• [EXTRACTED INFORMATION]:
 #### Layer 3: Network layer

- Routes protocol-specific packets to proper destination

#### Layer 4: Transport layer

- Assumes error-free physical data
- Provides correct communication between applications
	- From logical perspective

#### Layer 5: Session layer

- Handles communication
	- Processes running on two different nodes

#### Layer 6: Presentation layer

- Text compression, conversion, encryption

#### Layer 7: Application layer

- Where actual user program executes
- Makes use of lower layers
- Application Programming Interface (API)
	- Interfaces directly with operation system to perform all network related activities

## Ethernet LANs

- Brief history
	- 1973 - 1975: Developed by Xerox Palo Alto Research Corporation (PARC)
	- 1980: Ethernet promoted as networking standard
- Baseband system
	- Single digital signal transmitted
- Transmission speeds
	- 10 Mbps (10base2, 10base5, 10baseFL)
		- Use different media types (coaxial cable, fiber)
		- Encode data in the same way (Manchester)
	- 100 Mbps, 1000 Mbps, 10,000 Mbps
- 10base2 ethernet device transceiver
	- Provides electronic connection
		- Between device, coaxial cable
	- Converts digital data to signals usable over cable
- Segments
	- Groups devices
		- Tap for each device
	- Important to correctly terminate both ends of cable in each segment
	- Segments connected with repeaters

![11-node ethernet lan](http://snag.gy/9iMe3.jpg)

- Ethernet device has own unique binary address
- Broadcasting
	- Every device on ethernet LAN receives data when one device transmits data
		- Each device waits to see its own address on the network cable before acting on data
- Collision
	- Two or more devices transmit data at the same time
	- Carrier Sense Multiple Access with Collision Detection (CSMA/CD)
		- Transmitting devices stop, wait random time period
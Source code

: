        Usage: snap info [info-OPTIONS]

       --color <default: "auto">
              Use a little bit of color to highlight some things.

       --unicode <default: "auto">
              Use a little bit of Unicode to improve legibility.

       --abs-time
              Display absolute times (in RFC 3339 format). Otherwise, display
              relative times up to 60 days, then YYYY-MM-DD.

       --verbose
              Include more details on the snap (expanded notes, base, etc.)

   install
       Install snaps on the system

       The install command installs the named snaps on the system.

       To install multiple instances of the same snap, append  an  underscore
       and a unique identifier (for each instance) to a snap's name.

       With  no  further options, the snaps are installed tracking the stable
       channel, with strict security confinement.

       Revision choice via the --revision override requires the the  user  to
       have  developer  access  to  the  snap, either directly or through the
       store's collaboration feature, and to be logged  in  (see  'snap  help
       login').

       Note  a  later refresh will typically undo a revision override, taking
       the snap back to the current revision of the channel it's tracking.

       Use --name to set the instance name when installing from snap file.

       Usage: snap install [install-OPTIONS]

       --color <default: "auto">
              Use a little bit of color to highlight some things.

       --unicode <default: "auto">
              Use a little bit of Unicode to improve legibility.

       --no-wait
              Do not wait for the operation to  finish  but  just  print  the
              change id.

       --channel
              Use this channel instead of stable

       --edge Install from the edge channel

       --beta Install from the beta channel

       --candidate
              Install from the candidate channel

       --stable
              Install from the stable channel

• [TRY IT]:
Write the material out once more, keeping each line exact.

• [RESPONSE]:
 #### Layer 3: Network layer

- Routes protocol-specific packets to proper destination

#### Layer 4: Transport layer

- Assumes error-free physical data
- Provides correct communication between applications
	- From logical perspective

#### Layer 5: Session layer

- Handles communication
	- Processes running on two different nodes

#### Layer 6: Presentation layer

- Text compression, conversion, encryption

#### Layer 7: Application layer

- Where actual user program executes
- Makes use of lower layers
- Application Programming Interface (API)
	- Interfaces directly with operation system to perform all network related activities

## Ethernet LANs

- Brief history
	- 1973 - 1975: Developed by Xerox Palo Alto Research Corporation (PARC)
	- 1980: Ethernet promoted as networking standard
- Baseband system
	- Single digital signal transmitted
- Transmission speeds
	- 10 Mbps (10base2, 10base5, 10baseFL)
		- Use different media types (coaxial cable, fiber)
		- Encode data in the same way (Manchester)
	- 100 Mbps, 1000 Mbps, 10,000 Mbps
- 10base2 ethernet device transceiver
	- Provides electronic connection
		- Between device, coaxial cable
	- Converts digital data to signals usable over cable
- Segments
	- Groups devices
		- Tap for each device
	- Important to correctly terminate both ends of cable in each segment
	- Segments connected with repeaters

![11-node ethernet lan](http://snag.gy/9iMe3.jpg)

- Ethernet device has own unique binary address
- Broadcasting
	- Every device on ethernet LAN receives data when one device transmits data
		- Each device waits to see its own address on the network cable before acting on data
- Collision
	- Two or more devices transmit data at the same time
	- Carrier Sense Multiple Access with Collision Detection (CSMA/CD)
		- Transmitting devices stop, wait random time period
Source code

:        Usage: snap info [info-OPTIONS]

       --color <default: "auto">
              Use a little bit of color to highlight some things.

       --unicode <default: "auto">
              Use a little bit of Unicode to improve legibility.

       --abs-time
              Display absolute times (in RFC 3339 format). Otherwise, display
              relative times up to 60 days, then YYYY-MM-DD.

       --verbose
              Include more details on the snap (expanded notes, base, etc.)

   install
       Install snaps on the system

       The install command installs the named snaps on the system.

       To install multiple instances of the same snap, append  an  underscore
       and a unique identifier (for each instance) to a snap's name.

       With  no  further options, the snaps are installed tracking the stable
       channel, with strict security confinement.

       Revision choice via the --revision override requires the the  user  to
       have  developer  access  to  the  snap, either directly or through the
       store's collaboration feature, and to be logged  in  (see  'snap  help
       login').

       Note  a  later refresh will typically undo a revision override, taking
       the snap back to the current revision of the channel it's tracking.

       Use --name to set the instance name when installing from snap file.

       Usage: snap install [install-OPTIONS]

       --color <default: "auto">
              Use a little bit of color to highlight some things.

       --unicode <default: "auto">
              Use a little bit of Unicode to improve legibility.

       --no-wait
              Do not wait for the operation to  finish  but  just  print  the
              change id.

       --channel
              Use this channel instead of stable

       --edge Install from the edge channel

       --beta Install from the beta channel

       --candidate
              Install from the candidate channel

       --stable
              Install from the stable channel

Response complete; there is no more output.